Even if the app is locked, users can install apps on Android devices without having to download them from the Google Play Store, said Carolina Milanesi, tech analyst at Creative Strategies.

“I don’t know how to monitor this at this point,” said Milanesi.

The US Department of Commerce could also put TikTok on its “Entity” list and restrict the company’s access to US technology, she said. Chinese technology company Huawei is already on this list. Adding TikTok to the list would mean the app won’t be approved in the Google or Apple store, she said.

Lam said the US government could block traffic to TikTok, but that “is unlikely given our legal systems.”

Governments that banned TikTok could not completely block access. Last week, India banned TikTok and 58 other Chinese apps and said in a statement that the services “compromise India’s sovereignty and integrity, India’s defense, state security, and public order.” The move took place after at least 20 Indian soldiers were killed in a clash with Chinese troops along a controversial Himalayan border.

The Indian Express reported that TikTok was removed from the Google and Apple app stores, preventing new users from downloading the app.
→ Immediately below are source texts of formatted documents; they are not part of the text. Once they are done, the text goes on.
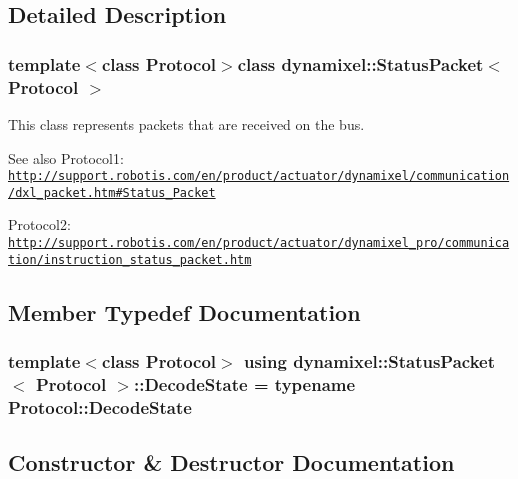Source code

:\subsection{Detailed Description}
\subsubsection*{template$<$class Protocol$>$class dynamixel\+::\+Status\+Packet$<$ Protocol $>$}

This class represents packets that are received on the bus.

\begin{DoxySeeAlso}{See also}
Protocol1\+: \href{http://support.robotis.com/en/product/actuator/dynamixel/communication/dxl_packet.htm#Status_Packet}{\tt http\+://support.\+robotis.\+com/en/product/actuator/dynamixel/communication/dxl\+\_\+packet.\+htm\#\+Status\+\_\+\+Packet}

Protocol2\+: \href{http://support.robotis.com/en/product/actuator/dynamixel_pro/communication/instruction_status_packet.htm}{\tt http\+://support.\+robotis.\+com/en/product/actuator/dynamixel\+\_\+pro/communication/instruction\+\_\+status\+\_\+packet.\+htm} 
\end{DoxySeeAlso}


\subsection{Member Typedef Documentation}
\hypertarget{classdynamixel_1_1_status_packet_a8503d43f735f141c2faa37aaac8abbc6}{}
\subsubsection[{Decode\+State}]{\setlength{\rightskip}{0pt plus 5cm}template$<$class Protocol$>$ using {\bf dynamixel\+::\+Status\+Packet}$<$ Protocol $>$\+::{\bf Decode\+State} =  typename Protocol\+::\+Decode\+State}\label{classdynamixel_1_1_status_packet_a8503d43f735f141c2faa37aaac8abbc6}


\subsection{Constructor \& Destructor Documentation}
\hypertarget{classdynamixel_1_1_status_packet_a569c906dc127b35054910ee24ac3106d}{}
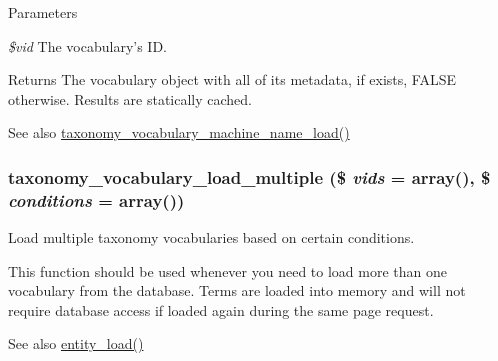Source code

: \begin{DoxyParams}{Parameters}
\item[{\em \$vid}]The vocabulary's ID.\end{DoxyParams}
\begin{DoxyReturn}{Returns}
The vocabulary object with all of its metadata, if exists, FALSE otherwise. Results are statically cached.
\end{DoxyReturn}
\begin{DoxySeeAlso}{See also}
\hyperlink{taxonomy_8module_ae25133c12d174817672953ce9d0b297e}{taxonomy\_\-vocabulary\_\-machine\_\-name\_\-load()} 
\end{DoxySeeAlso}
\hypertarget{taxonomy_8module_aedb1343599759686a2701b067b75e1ea}{
\subsubsection[{taxonomy\_\-vocabulary\_\-load\_\-multiple}]{\setlength{\rightskip}{0pt plus 5cm}taxonomy\_\-vocabulary\_\-load\_\-multiple (\$ {\em vids} = {\ttfamily array()}, \/  \$ {\em conditions} = {\ttfamily array()})}}
\label{taxonomy_8module_aedb1343599759686a2701b067b75e1ea}
Load multiple taxonomy vocabularies based on certain conditions.

This function should be used whenever you need to load more than one vocabulary from the database. Terms are loaded into memory and will not require database access if loaded again during the same page request.

\begin{DoxySeeAlso}{See also}
\hyperlink{common_8inc_a78b89cf93f9710a68d02f86adccf1898}{entity\_\-load()}
\end{DoxySeeAlso}

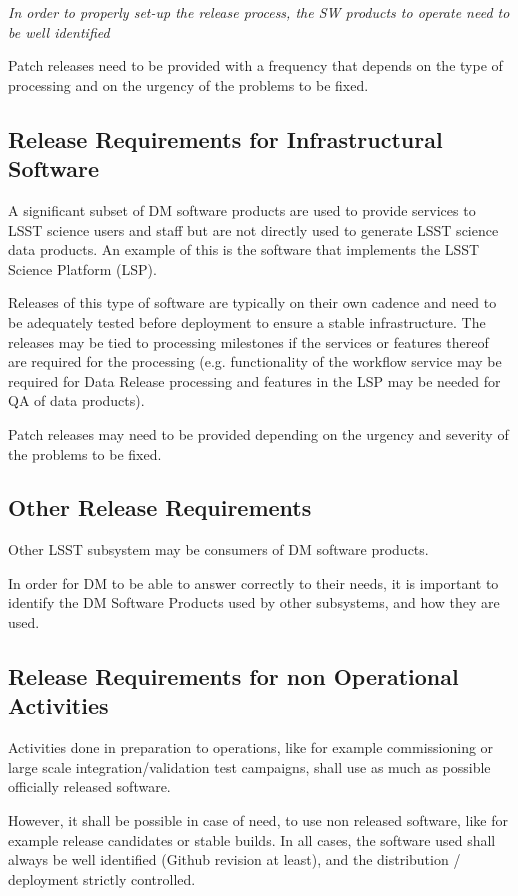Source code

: \textit{In order to properly set-up the release process, the \gls{SW} products to operate need to be well identified}

Patch releases need to be provided with a frequency that depends on the type of processing
and on the urgency of the problems to be fixed.


\subsection{Release Requirements for Infrastructural Software} \label{sec:infreqs}

A significant subset of DM software products are used to provide services to LSST science users and staff but are not directly used to generate LSST science data products. An example of this is the software that implements the LSST Science Platform (LSP).

Releases of this type of software are typically on their own cadence and need to be adequately tested before deployment to ensure a stable infrastructure. The releases may be tied to processing milestones if the services or features thereof are required for the processing (e.g. functionality of the workflow service may be required for Data Release processing and features in the LSP may be needed for QA of data products).

Patch releases may need to be provided depending on the urgency and severity of the problems to be fixed.




\subsection{Other Release Requirements} \label{sec:otherreqs}

Other \gls{LSST} subsystem may be consumers of \gls{DM} software products.

In order for \gls{DM} to be able to answer correctly to their needs,
it is important to identify the \gls{DM} Software Products used by other subsystems,
and how they are used.


\subsection{Release Requirements for non Operational Activities} \label{sec:nonopsreqs}

Activities done in preparation to operations, like for example commissioning or 
large scale integration/validation test campaigns, shall use as much as possible officially released software.

However, it shall be possible in case of need, to use non released software, like for example release candidates or stable builds.
In all cases, the software used shall always be well identified (Github revision at least), and the distribution / deployment strictly controlled.






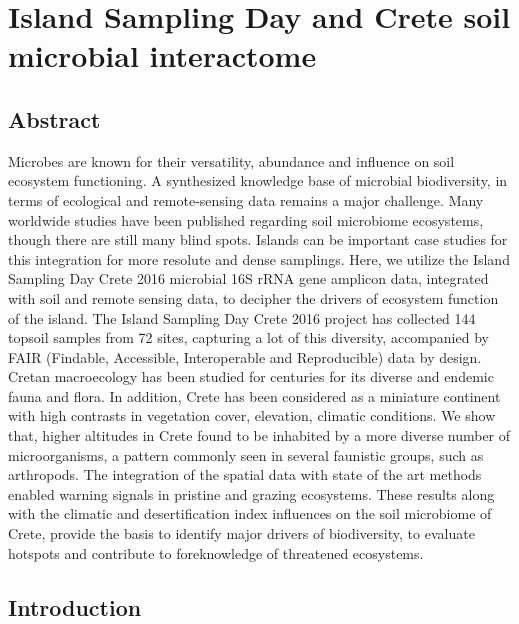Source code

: % 
% 


\chapter{Island Sampling Day and Crete soil microbial interactome}
\label{cha:crete-soil}



\section{Abstract}
    Microbes are known for their versatility, abundance
    and influence on soil ecosystem functioning.
    A synthesized knowledge base of microbial biodiversity, in terms of
    ecological and remote-sensing data remains a major challenge.
    Many worldwide studies have been published regarding soil
    microbiome ecosystems, though there are still many blind spots.
    Islands can be important case studies for this integration for more resolute and dense samplings.
    Here, we utilize the Island Sampling Day Crete 2016 microbial 16S rRNA gene
    amplicon data, integrated with soil and remote
    sensing data, to decipher the drivers of ecosystem function of the island.
    The Island Sampling Day Crete 2016 project has collected 144 topsoil samples
    from 72 sites, capturing a lot of this diversity, accompanied by FAIR
    (Findable, Accessible, Interoperable and Reproducible) data by design. 
    Cretan macroecology has been studied for centuries for its diverse  and endemic
    fauna and flora.
    In addition, Crete has been considered as a miniature continent with high contrasts in
    vegetation cover, elevation, climatic conditions. 
    We show that, higher altitudes in Crete found to
    be inhabited by a more diverse number of microorganisms, a pattern commonly
    seen in several faunistic groups, such as arthropods.
    The integration of the spatial data with state of the art methods enabled warning signals
    in pristine and grazing ecosystems.
    These results along with the
    climatic and desertification index influences on the soil microbiome of Crete,
    provide the basis to identify major drivers of biodiversity, to evaluate hotspots
    and contribute to foreknowledge of threatened ecosystems.

\section{Introduction}\label{intro}

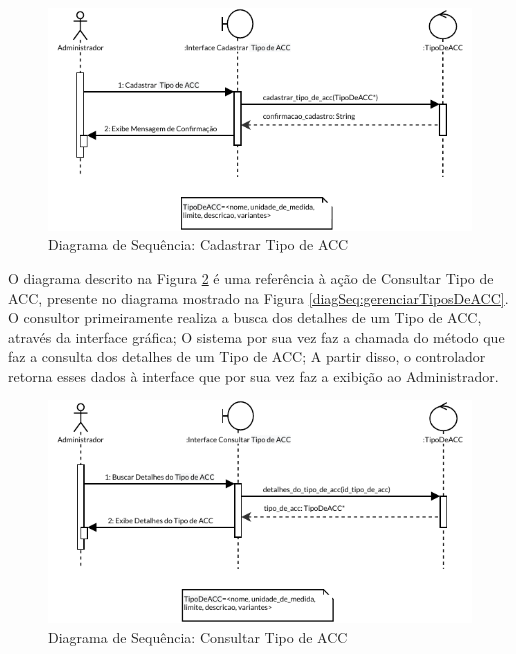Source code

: \begin{figure}[H]
    \centering
    \includegraphics[width=\textwidth]{dados/figuras/Proposta/DiagramasDeSequencia/Gerenciar Tipos de ACC-Cadastrar Tipo de ACC.pdf}
    \caption{Diagrama de Sequência: Cadastrar Tipo de ACC}
    \label{diagSeq:cadastrarTipoDeACC}
\end{figure}

O diagrama descrito na Figura \ref{diagSeq:consultarTipoDeACC} é uma referência à ação de Consultar Tipo de ACC, presente no diagrama mostrado na Figura \ref{diagSeq:gerenciarTiposDeACC}. O consultor primeiramente realiza a busca dos detalhes de um Tipo de ACC, através da interface gráfica; O sistema por sua vez faz a chamada do método que faz a consulta dos detalhes de um Tipo de ACC; A partir disso, o controlador retorna esses dados à interface que por sua vez faz a exibição ao Administrador.

\begin{figure}[H]
    \centering
    \includegraphics[width=\textwidth]{dados/figuras/Proposta/DiagramasDeSequencia/Gerenciar Tipos de ACC-Consultar Tipo de ACC.pdf}
    \caption{Diagrama de Sequência: Consultar Tipo de ACC}
    \label{diagSeq:consultarTipoDeACC}
\end{figure}

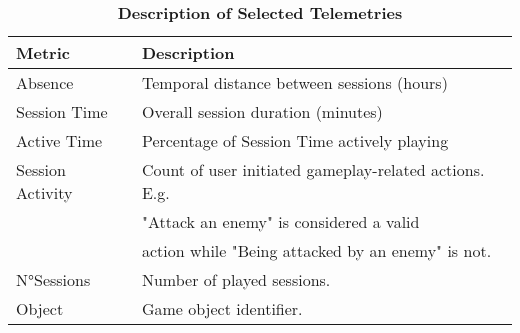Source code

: \begin{table}[H] \centering
\caption{\textbf{Description of Selected Telemetries}}
\label{metricsdescription_2}
  \begin{tabularx}{\textwidth}{@{}lX@{}}
    \toprule
    \textbf{Metric}      & \textbf{Description}          \\ \midrule
    {Absence}    & Temporal distance between sessions (hours)  \\
    {Session Time}     & Overall session duration (minutes)       \\ 
    {Active Time}      & Percentage of Session Time actively playing  \\ 
    {Session Activity}    & Count of user initiated gameplay-related actions. E.g.\\ 
                & "Attack an enemy" is considered a valid\\ 
                & action while "Being attacked by an enemy" is not.\\
    {N°Sessions}    & Number of played sessions.\\ 
    {Object}    &  Game object identifier.  \\
    \bottomrule
  \end{tabularx}
\end{table}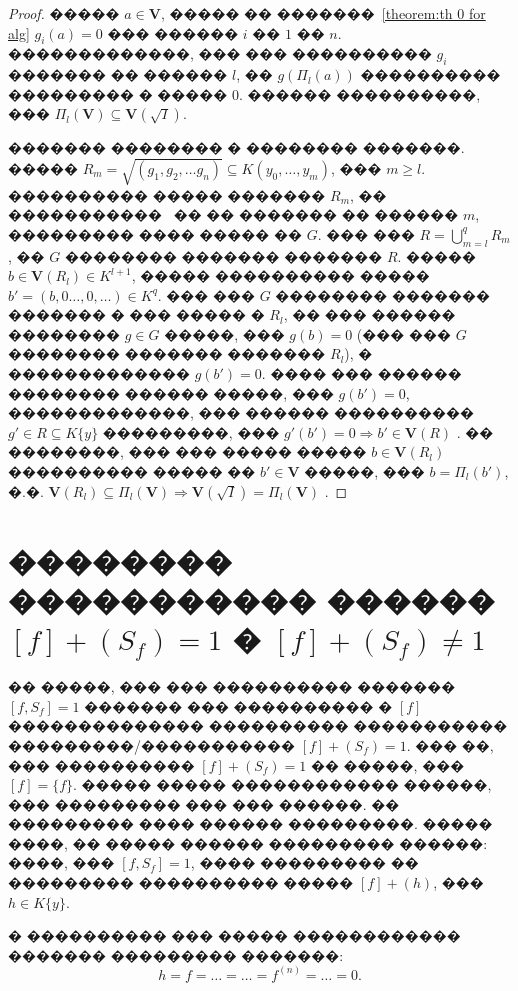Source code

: \documentclass[16pt]{article}
\newcommand{\orange}[1]{{\color{orange}#1}}
\theoremstyle{plain}
\theoremstyle{definition}
\theoremstyle{remark}
\begin{document}
\begin{proof}
����� $a\in \mathbf{V}$, ����� �� �������~\ref{theorem:th 0 for alg} $g_i(a)=0$ ��� ������ $i$ �� $1$ �� $n$. �������������, ��� ��� ���������� $g_i$  ������� �� ������ $l$, �� $g(\Pi_l(a))$ ���������� ��������� � ����� 0. ������ ����������, ��� $\Pi_l(\mathbf{V})\subseteq\mathbf{V}(\sqrt{I})$.

������� �������� � �������� �������. ����� $R_m=\sqrt{(g_1,g_2,\ldots g_n)}\subseteq K(y_0,\ldots,y_m)$, ��� $m\geq l$. ���������� ����� ������� $R_m$, �� �����������~\cite[Chapter~IV, Section~2, Suggestion~8]{Cox} �� �� ������� �� ������ $m$, ��������� ���� ����� �� $G$. ��� ���  $R=\bigcup\limits_{m=l}^{q}R_m$, �� $G$ �������� ������� �������  $R$. ����� $b\in\mathbf{V}(R_l)\in K^{l+1}$, ����� ���������� ����� $b'=(b,0\ldots,0,\ldots)\in K^{q}$. ��� ��� $G$ �������� ������� ������� � ��� ����� � $R_l$, �� ��� ������ �������� $g\in G$ �����, ��� $g(b)=0$ (��� ��� $G$ �������� ������� ������� $R_l$), � ������������� $g(b')=0$. ���� ��� ������ �������� ������ �����, ��� $g(b')=0$, �������������, ��� ������ ����������  $g'\in R\subseteq K\{y\}$ ���������, ��� $g'(b')=0\Rightarrow b'\in\mathbf{V}(R)$  . �� ��������, ��� ��� ����� �����  $b\in\mathbf{V}(R_l)$ ���������� ����� �� $b'\in\mathbf{V}$ �����, ��� $b=\Pi_l(b')$, �.�. $\mathbf{V}(R_l)\subseteq\Pi_l(\mathbf{V})\Rightarrow \mathbf{V}(\sqrt{I})=\Pi_l(\mathbf{V})$ . 
\end{proof}
\section{ �������� ����������� ������ $[f]+(S_f)=1$ � $[f]+(S_f)\neq1$}


�� �����, ��� ��� ���������� ������� $[f,S_f]=1$ ������� ��� ���������� � $[f]$ �������������� ���������� ����������� ���������/����������� $[f]+(S_f)=1$. ��� ��, ��� ���������� $[f]+(S_f)=1$ �� �����, ��� $[f]=\{f\}$. ����� ����� ������������ ������, ��� ��������� ��� ��� ������. �� ��������� ���� ������ ���������. ����� ����, �� ����� ������ ��������� ������: ����, ��� $[f,S_f]=1$, ���� ��������� �� ��������� ���������� ����� $[f]+(h)$, ��� $h\in K\{y\}$.

� ���������� ��� ����� ������������ ������� ��������� �������:
\begin{equation}h=f=\ldots=\ldots=f^{(n)}=\ldots=0. \end{equation}
\end{document}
Users who already had TikTok on their phones could still access the service. Some TikTok users in India also saw warnings that TikTok is working with the government to comply with the order.

Google declined to comment. Apple did not respond to a request for comment.

Can the government ban a specific app?

The administration has only limited powers to completely ban certain software such as an app. But it could potentially work for Congress to pass laws targeting TikTok, said Kurt Opsahl, general counsel at the Electronic Frontier Foundation, an advocacy group.

Opsahl said at the moment: “There is no law that would allow the federal government to prohibit ordinary Americans from using an app.”

Sounds like banning TikTok and the app stores is challenging. What would you probably do?

Any scenario would create opportunities for legal challenges. A law or executive regulation targeting TikTok could pose a challenge as part of the first change, Opsahl said. The challenges would be based on previous judgments that show that “code is language,” said Opsahl. Among those decisions was Bernstein v DOJ, in which the court found that a computer scientist had the right to publish an encryption algorithm.

In addition, Apple and Google could push back all orders to remove TikTok from their app stores and contest a potential executive order or fines imposed by the retail department after TikTok was added to the entity list.

Is there anything other than a ban that the government can do to ruin TikTok’s day?

The U.S. Foreign Investment Committee is already investigating TikTok for national security concerns. The investigation, which was first reported in November 2019 and expires from the Department of Commerce, may require changes to TikTok’s key activities in the United States.

A requirement could be the sale of Musical.ly, a U.S. company that acquired ByteDance in 2017 for $ 800 million and renamed it TikTok. The acquisition helped TikTok gain a foothold in US teenagers.